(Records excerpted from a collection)
↓↓↓

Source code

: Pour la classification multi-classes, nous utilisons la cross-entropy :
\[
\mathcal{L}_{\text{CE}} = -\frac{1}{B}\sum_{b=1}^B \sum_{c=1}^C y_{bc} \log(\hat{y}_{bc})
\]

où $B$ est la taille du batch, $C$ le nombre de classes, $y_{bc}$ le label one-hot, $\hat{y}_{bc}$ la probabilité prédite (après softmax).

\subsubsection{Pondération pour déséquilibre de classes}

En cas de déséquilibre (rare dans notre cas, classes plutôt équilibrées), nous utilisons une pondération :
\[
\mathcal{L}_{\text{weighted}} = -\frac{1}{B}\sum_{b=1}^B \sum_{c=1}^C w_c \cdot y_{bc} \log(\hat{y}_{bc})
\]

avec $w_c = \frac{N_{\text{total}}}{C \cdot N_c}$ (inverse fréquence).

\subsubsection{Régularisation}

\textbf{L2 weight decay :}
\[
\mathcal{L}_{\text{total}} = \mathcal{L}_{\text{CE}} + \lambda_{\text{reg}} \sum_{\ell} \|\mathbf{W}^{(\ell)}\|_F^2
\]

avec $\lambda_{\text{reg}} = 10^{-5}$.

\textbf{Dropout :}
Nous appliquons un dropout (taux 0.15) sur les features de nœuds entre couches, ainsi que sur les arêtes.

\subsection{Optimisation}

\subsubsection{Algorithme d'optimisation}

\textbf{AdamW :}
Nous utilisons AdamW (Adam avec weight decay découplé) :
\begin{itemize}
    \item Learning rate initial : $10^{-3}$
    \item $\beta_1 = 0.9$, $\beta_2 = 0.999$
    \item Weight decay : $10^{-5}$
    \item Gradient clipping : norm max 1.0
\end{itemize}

↑↑↑
↓↓↓

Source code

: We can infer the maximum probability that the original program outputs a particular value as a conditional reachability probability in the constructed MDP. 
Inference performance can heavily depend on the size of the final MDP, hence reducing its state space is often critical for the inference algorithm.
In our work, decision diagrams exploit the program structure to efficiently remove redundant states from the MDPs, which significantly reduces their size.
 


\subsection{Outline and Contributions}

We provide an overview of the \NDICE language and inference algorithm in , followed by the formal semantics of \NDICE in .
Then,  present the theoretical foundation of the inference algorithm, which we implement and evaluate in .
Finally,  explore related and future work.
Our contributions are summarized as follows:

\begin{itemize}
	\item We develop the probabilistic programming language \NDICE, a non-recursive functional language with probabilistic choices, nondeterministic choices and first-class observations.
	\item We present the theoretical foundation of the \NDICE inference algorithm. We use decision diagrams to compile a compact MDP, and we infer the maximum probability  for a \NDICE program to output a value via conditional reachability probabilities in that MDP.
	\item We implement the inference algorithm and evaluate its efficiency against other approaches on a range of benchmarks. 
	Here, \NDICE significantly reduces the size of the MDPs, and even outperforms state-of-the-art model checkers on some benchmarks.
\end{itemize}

↑↑↑

- Problem description:
Each line above that contains the word "avec" should be returned.

- Finished task:
avec $w_c = \frac{N_{\text{total}}}{C \cdot N_c}$ (inverse fréquence).
avec $\lambda_{\text{reg}} = 10^{-5}$.
Nous utilisons AdamW (Adam avec weight decay découplé) :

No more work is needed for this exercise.